▶ _What is expected_
Every line below should be given again without alteration.
......
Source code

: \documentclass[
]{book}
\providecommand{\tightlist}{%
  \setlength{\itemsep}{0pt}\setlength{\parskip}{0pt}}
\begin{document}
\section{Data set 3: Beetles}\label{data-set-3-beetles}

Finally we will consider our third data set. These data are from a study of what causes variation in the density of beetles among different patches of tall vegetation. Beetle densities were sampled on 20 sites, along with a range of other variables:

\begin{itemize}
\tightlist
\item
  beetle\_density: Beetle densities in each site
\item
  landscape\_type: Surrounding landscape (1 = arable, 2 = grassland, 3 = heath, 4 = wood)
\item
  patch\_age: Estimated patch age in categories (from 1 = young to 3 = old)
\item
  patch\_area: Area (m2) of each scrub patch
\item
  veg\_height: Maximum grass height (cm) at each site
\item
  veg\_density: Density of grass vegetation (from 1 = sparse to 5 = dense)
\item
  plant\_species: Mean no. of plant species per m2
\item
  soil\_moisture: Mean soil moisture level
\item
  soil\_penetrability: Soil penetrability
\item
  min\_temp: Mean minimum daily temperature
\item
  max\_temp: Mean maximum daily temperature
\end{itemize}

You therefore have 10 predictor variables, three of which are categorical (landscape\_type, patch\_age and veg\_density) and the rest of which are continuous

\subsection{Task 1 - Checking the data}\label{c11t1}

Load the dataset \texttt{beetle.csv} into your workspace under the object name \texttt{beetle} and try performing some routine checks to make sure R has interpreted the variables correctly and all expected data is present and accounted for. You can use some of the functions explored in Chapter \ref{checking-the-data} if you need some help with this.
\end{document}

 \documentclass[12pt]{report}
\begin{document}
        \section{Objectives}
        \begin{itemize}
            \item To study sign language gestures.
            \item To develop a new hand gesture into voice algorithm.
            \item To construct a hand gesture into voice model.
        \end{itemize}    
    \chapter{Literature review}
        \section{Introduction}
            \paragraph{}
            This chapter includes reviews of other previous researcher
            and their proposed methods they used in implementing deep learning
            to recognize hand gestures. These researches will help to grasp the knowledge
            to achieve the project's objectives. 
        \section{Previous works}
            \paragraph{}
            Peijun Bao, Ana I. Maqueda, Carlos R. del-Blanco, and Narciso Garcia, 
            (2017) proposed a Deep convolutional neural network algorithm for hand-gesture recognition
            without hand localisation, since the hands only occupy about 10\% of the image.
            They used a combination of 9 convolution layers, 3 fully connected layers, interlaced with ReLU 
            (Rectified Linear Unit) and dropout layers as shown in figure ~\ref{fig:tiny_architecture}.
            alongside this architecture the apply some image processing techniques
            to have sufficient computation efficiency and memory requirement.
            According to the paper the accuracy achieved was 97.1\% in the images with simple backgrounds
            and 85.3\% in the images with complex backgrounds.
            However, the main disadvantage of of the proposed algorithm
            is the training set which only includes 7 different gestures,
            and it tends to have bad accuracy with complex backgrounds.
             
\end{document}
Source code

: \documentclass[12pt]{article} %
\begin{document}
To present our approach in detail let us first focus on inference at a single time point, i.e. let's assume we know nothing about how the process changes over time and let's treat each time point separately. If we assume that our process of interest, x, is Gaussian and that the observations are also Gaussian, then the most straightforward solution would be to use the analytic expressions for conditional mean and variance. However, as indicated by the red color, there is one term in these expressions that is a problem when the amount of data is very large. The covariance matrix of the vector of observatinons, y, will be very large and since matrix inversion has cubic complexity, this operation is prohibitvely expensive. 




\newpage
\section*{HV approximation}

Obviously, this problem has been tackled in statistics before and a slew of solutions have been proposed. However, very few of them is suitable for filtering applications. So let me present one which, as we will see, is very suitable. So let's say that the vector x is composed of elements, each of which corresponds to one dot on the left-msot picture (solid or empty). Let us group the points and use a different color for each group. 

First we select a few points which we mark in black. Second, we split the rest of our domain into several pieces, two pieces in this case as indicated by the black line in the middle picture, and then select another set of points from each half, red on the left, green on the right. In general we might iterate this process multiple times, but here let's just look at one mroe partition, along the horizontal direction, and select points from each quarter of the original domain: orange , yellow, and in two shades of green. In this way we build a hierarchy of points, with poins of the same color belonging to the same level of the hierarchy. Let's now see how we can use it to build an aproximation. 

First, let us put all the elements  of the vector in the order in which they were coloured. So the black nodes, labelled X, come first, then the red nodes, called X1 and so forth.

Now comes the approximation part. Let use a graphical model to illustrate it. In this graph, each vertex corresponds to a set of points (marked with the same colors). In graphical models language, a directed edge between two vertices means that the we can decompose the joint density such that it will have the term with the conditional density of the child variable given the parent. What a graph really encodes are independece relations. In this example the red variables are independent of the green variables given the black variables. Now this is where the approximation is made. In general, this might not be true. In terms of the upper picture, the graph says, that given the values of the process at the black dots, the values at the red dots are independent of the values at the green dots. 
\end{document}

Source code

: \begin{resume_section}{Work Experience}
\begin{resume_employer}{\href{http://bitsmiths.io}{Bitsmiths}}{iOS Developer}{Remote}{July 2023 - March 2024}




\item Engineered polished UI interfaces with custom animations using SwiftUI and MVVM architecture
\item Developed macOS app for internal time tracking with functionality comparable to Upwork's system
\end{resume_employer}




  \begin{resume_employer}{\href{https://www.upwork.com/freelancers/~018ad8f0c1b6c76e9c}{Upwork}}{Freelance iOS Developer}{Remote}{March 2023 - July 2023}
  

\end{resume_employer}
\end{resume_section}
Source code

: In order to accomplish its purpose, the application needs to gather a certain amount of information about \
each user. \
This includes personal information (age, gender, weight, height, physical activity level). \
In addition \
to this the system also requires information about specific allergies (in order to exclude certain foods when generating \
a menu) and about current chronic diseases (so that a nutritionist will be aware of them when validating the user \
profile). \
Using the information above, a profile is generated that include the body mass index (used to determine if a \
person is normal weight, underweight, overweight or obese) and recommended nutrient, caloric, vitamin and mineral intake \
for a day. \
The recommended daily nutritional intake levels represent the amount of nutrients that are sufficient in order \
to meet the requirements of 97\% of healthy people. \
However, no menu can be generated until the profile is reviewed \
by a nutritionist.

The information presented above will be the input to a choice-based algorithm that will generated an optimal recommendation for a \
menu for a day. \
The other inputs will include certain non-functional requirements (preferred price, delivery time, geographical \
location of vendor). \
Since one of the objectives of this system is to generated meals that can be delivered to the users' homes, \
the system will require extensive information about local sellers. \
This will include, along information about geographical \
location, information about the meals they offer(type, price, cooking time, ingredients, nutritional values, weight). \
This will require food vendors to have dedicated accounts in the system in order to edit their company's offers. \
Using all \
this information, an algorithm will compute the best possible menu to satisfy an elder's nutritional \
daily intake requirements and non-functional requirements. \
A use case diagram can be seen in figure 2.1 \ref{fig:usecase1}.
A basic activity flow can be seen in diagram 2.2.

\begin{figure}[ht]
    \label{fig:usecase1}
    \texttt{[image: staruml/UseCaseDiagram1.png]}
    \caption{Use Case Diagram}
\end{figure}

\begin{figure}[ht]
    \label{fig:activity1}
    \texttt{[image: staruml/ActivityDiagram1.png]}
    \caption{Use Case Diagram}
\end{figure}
......
▶ _Solution to this problem_
Source code

: \documentclass[
]{book}
\providecommand{\tightlist}{%
  \setlength{\itemsep}{0pt}\setlength{\parskip}{0pt}}
\begin{document}
\section{Data set 3: Beetles}\label{data-set-3-beetles}

Finally we will consider our third data set. These data are from a study of what causes variation in the density of beetles among different patches of tall vegetation. Beetle densities were sampled on 20 sites, along with a range of other variables:

\begin{itemize}
\tightlist
\item
  beetle\_density: Beetle densities in each site
\item
  landscape\_type: Surrounding landscape (1 = arable, 2 = grassland, 3 = heath, 4 = wood)
\item
  patch\_age: Estimated patch age in categories (from 1 = young to 3 = old)
\item
  patch\_area: Area (m2) of each scrub patch
\item
  veg\_height: Maximum grass height (cm) at each site
\item
  veg\_density: Density of grass vegetation (from 1 = sparse to 5 = dense)
\item
  plant\_species: Mean no. of plant species per m2
\item
  soil\_moisture: Mean soil moisture level
\item
  soil\_penetrability: Soil penetrability
\item
  min\_temp: Mean minimum daily temperature
\item
  max\_temp: Mean maximum daily temperature
\end{itemize}

You therefore have 10 predictor variables, three of which are categorical (landscape\_type, patch\_age and veg\_density) and the rest of which are continuous

\subsection{Task 1 - Checking the data}\label{c11t1}

Load the dataset \texttt{beetle.csv} into your workspace under the object name \texttt{beetle} and try performing some routine checks to make sure R has interpreted the variables correctly and all expected data is present and accounted for. You can use some of the functions explored in Chapter \ref{checking-the-data} if you need some help with this.
\end{document}

 \documentclass[12pt]{report}
\begin{document}
        \section{Objectives}
        \begin{itemize}
            \item To study sign language gestures.
            \item To develop a new hand gesture into voice algorithm.
            \item To construct a hand gesture into voice model.
        \end{itemize}    
    \chapter{Literature review}
        \section{Introduction}
            \paragraph{}
            This chapter includes reviews of other previous researcher
            and their proposed methods they used in implementing deep learning
            to recognize hand gestures. These researches will help to grasp the knowledge
            to achieve the project's objectives. 
        \section{Previous works}
            \paragraph{}
            Peijun Bao, Ana I. Maqueda, Carlos R. del-Blanco, and Narciso Garcia, 
            (2017) proposed a Deep convolutional neural network algorithm for hand-gesture recognition
            without hand localisation, since the hands only occupy about 10\% of the image.
            They used a combination of 9 convolution layers, 3 fully connected layers, interlaced with ReLU 
            (Rectified Linear Unit) and dropout layers as shown in figure ~\ref{fig:tiny_architecture}.
            alongside this architecture the apply some image processing techniques
            to have sufficient computation efficiency and memory requirement.
            According to the paper the accuracy achieved was 97.1\% in the images with simple backgrounds
            and 85.3\% in the images with complex backgrounds.
            However, the main disadvantage of of the proposed algorithm
            is the training set which only includes 7 different gestures,
            and it tends to have bad accuracy with complex backgrounds.
             
\end{document}
Source code

: \documentclass[12pt]{article} %
\begin{document}
To present our approach in detail let us first focus on inference at a single time point, i.e. let's assume we know nothing about how the process changes over time and let's treat each time point separately. If we assume that our process of interest, x, is Gaussian and that the observations are also Gaussian, then the most straightforward solution would be to use the analytic expressions for conditional mean and variance. However, as indicated by the red color, there is one term in these expressions that is a problem when the amount of data is very large. The covariance matrix of the vector of observatinons, y, will be very large and since matrix inversion has cubic complexity, this operation is prohibitvely expensive. 




\newpage
\section*{HV approximation}

Obviously, this problem has been tackled in statistics before and a slew of solutions have been proposed. However, very few of them is suitable for filtering applications. So let me present one which, as we will see, is very suitable. So let's say that the vector x is composed of elements, each of which corresponds to one dot on the left-msot picture (solid or empty). Let us group the points and use a different color for each group. 

First we select a few points which we mark in black. Second, we split the rest of our domain into several pieces, two pieces in this case as indicated by the black line in the middle picture, and then select another set of points from each half, red on the left, green on the right. In general we might iterate this process multiple times, but here let's just look at one mroe partition, along the horizontal direction, and select points from each quarter of the original domain: orange , yellow, and in two shades of green. In this way we build a hierarchy of points, with poins of the same color belonging to the same level of the hierarchy. Let's now see how we can use it to build an aproximation. 

First, let us put all the elements  of the vector in the order in which they were coloured. So the black nodes, labelled X, come first, then the red nodes, called X1 and so forth.

Now comes the approximation part. Let use a graphical model to illustrate it. In this graph, each vertex corresponds to a set of points (marked with the same colors). In graphical models language, a directed edge between two vertices means that the we can decompose the joint density such that it will have the term with the conditional density of the child variable given the parent. What a graph really encodes are independece relations. In this example the red variables are independent of the green variables given the black variables. Now this is where the approximation is made. In general, this might not be true. In terms of the upper picture, the graph says, that given the values of the process at the black dots, the values at the red dots are independent of the values at the green dots. 
\end{document}

Source code

: \begin{resume_section}{Work Experience}
\begin{resume_employer}{\href{http://bitsmiths.io}{Bitsmiths}}{iOS Developer}{Remote}{July 2023 - March 2024}




\item Engineered polished UI interfaces with custom animations using SwiftUI and MVVM architecture
\item Developed macOS app for internal time tracking with functionality comparable to Upwork's system
\end{resume_employer}




  \begin{resume_employer}{\href{https://www.upwork.com/freelancers/~018ad8f0c1b6c76e9c}{Upwork}}{Freelance iOS Developer}{Remote}{March 2023 - July 2023}
  

\end{resume_employer}
\end{resume_section}
Source code

: In order to accomplish its purpose, the application needs to gather a certain amount of information about \
each user. \
This includes personal information (age, gender, weight, height, physical activity level). \
In addition \
to this the system also requires information about specific allergies (in order to exclude certain foods when generating \
a menu) and about current chronic diseases (so that a nutritionist will be aware of them when validating the user \
profile). \
Using the information above, a profile is generated that include the body mass index (used to determine if a \
person is normal weight, underweight, overweight or obese) and recommended nutrient, caloric, vitamin and mineral intake \
for a day. \
The recommended daily nutritional intake levels represent the amount of nutrients that are sufficient in order \
to meet the requirements of 97\% of healthy people. \
However, no menu can be generated until the profile is reviewed \
by a nutritionist.

The information presented above will be the input to a choice-based algorithm that will generated an optimal recommendation for a \
menu for a day. \
The other inputs will include certain non-functional requirements (preferred price, delivery time, geographical \
location of vendor). \
Since one of the objectives of this system is to generated meals that can be delivered to the users' homes, \
the system will require extensive information about local sellers. \
This will include, along information about geographical \
location, information about the meals they offer(type, price, cooking time, ingredients, nutritional values, weight). \
This will require food vendors to have dedicated accounts in the system in order to edit their company's offers. \
Using all \
this information, an algorithm will compute the best possible menu to satisfy an elder's nutritional \
daily intake requirements and non-functional requirements. \
A use case diagram can be seen in figure 2.1 \ref{fig:usecase1}.
A basic activity flow can be seen in diagram 2.2.

\begin{figure}[ht]
    \label{fig:usecase1}
    \texttt{[image: staruml/UseCaseDiagram1.png]}
    \caption{Use Case Diagram}
\end{figure}

\begin{figure}[ht]
    \label{fig:activity1}
    \texttt{[image: staruml/ActivityDiagram1.png]}
    \caption{Use Case Diagram}
\end{figure}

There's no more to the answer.